**TASK**
Without including the pictures, copy each line below exactly as it reads.

**SOURCE DATA**
※

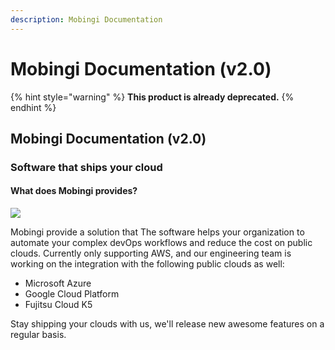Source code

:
 ```yaml
---
description: Mobingi Documentation
---
```


# Mobingi Documentation \(v2.0\)

{% hint style="warning" %}
**This product is already deprecated.**
{% endhint %}

## Mobingi Documentation \(v2.0\)

### Software that ships your cloud

#### What does Mobingi provides?

![](.gitbook/assets/002.png)

Mobingi provide a solution that The software helps your organization to automate your complex devOps workflows and reduce the cost on public clouds. Currently only supporting AWS, and our engineering team is working on the integration with the following public clouds as well:

* Microsoft Azure
* Google Cloud Platform
* Fujitsu Cloud K5

Stay shipping your clouds with us, we'll release new awesome features on a regular basis.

※

**WRITTEN RESPONSE**
Source code

:
 ```yaml
---
description: Mobingi Documentation
---
```


# Mobingi Documentation \(v2.0\)

{% hint style="warning" %}
**This product is already deprecated.**
{% endhint %}

## Mobingi Documentation \(v2.0\)

### Software that ships your cloud

#### What does Mobingi provides?

![](.gitbook/assets/002.png)

Mobingi provide a solution that The software helps your organization to automate your complex devOps workflows and reduce the cost on public clouds. Currently only supporting AWS, and our engineering team is working on the integration with the following public clouds as well:

* Microsoft Azure
* Google Cloud Platform
* Fujitsu Cloud K5

Stay shipping your clouds with us, we'll release new awesome features on a regular basis.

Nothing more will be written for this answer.